Alibaba Group CEO Wu Yongming is doubling down on his 'AI-first' vision for the e-commerce giant, initiating a high-stakes leadership reshuffle within the company's instant retail division. On April 8, the company announced that Lei Yanqun, a veteran of Alibaba’s offline operations, will take the helm of Taobao Flash Sale (formerly known as Ele.me). He replaces Wu Zeming, who will shift his focus entirely to his role as Group Chief Technology Officer. This move signals a pivot from aggressive market expansion toward a more sophisticated integration of artificial intelligence into the logistics and merchant ecosystem.

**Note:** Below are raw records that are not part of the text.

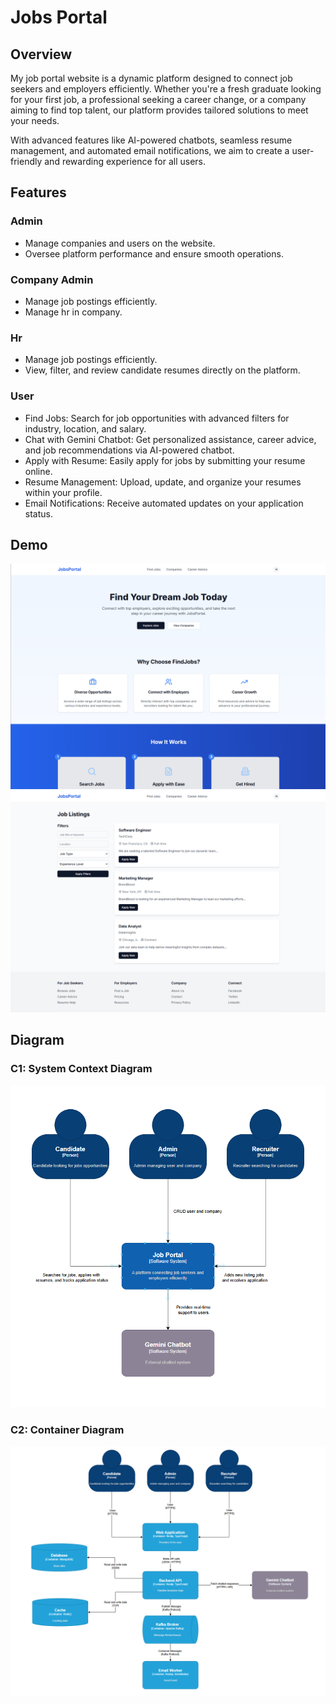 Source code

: # Jobs Portal
## Overview
My job portal website is a dynamic platform designed to connect job seekers and employers efficiently. Whether you're a fresh graduate looking for your first job, a professional seeking a career change, or a company aiming to find top talent, our platform provides tailored solutions to meet your needs.

With advanced features like AI-powered chatbots, seamless resume management, and automated email notifications, we aim to create a user-friendly and rewarding experience for all users.
## Features
### Admin
- Manage companies and users on the website.
- Oversee platform performance and ensure smooth operations.
### Company Admin
- Manage job postings efficiently.
- Manage hr in company.
### Hr
- Manage job postings efficiently.
- View, filter, and review candidate resumes directly on the platform.
### User
- Find Jobs: Search for job opportunities with advanced filters for industry, location, and salary.
- Chat with Gemini Chatbot: Get personalized assistance, career advice, and job recommendations via AI-powered chatbot.
- Apply with Resume: Easily apply for jobs by submitting your resume online.
- Resume Management: Upload, update, and organize your resumes within your profile.
- Email Notifications: Receive automated updates on your application status.
## Demo
![alt text](uploads/MainPage.png)
![alt text](uploads/FindJobsPage.png)
## Diagram
### C1: System Context Diagram
![alt text](uploads/SystemContextDiagram.png)
### C2: Container Diagram
![alt text](uploads/ContainerDiagram.png)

The transition comes at a critical juncture for Alibaba’s local services. Under the strategic guidance of Jiang Fan, CEO of Alibaba’s China commerce wing, the company has set an ambitious target to scale Taobao Flash Sale into a trillion-yuan business within the next two years. To reach this milestone, the division must move beyond the subsidy-driven 'price wars' of the past decade and embrace a more rational, profit-oriented model. The goal is not just to deliver food, but to facilitate the instant delivery of all physical goods, positioning Taobao Flash Sale as a direct challenger to Meituan and JD.com.
Lei Yanqun’s appointment is particularly telling of Alibaba’s current priorities. A veteran who rose from grassroots roles to senior executive positions, Lei possesses deep experience in 'ground-war' logistics and merchant ecology. His previous tenure as the head of Ele.me’s offline teams and merchant ecosystems suggests that Alibaba is prioritizing operational efficiency and merchant relationships. Lei has already begun championing the 'productization' of AI, utilizing the Tongyi Large Language Model (LLM) to assist merchants in everything from store setup to daily lifecycle management.
The competitive landscape in China's instant retail sector has entered a 'cool-down' phase, with regulators increasingly signaling a preference for sustainable growth over predatory pricing. In this environment, Alibaba is betting that AI can serve as the ultimate 'intelligent link' between platforms, merchants, and urban operations. By lowering operational costs for vendors and optimizing delivery routes through real-time data, the company hopes to turn Taobao Flash Sale into a profitable engine by the 2029 fiscal year, finally justifying the billions spent during the delivery wars of the 2010s.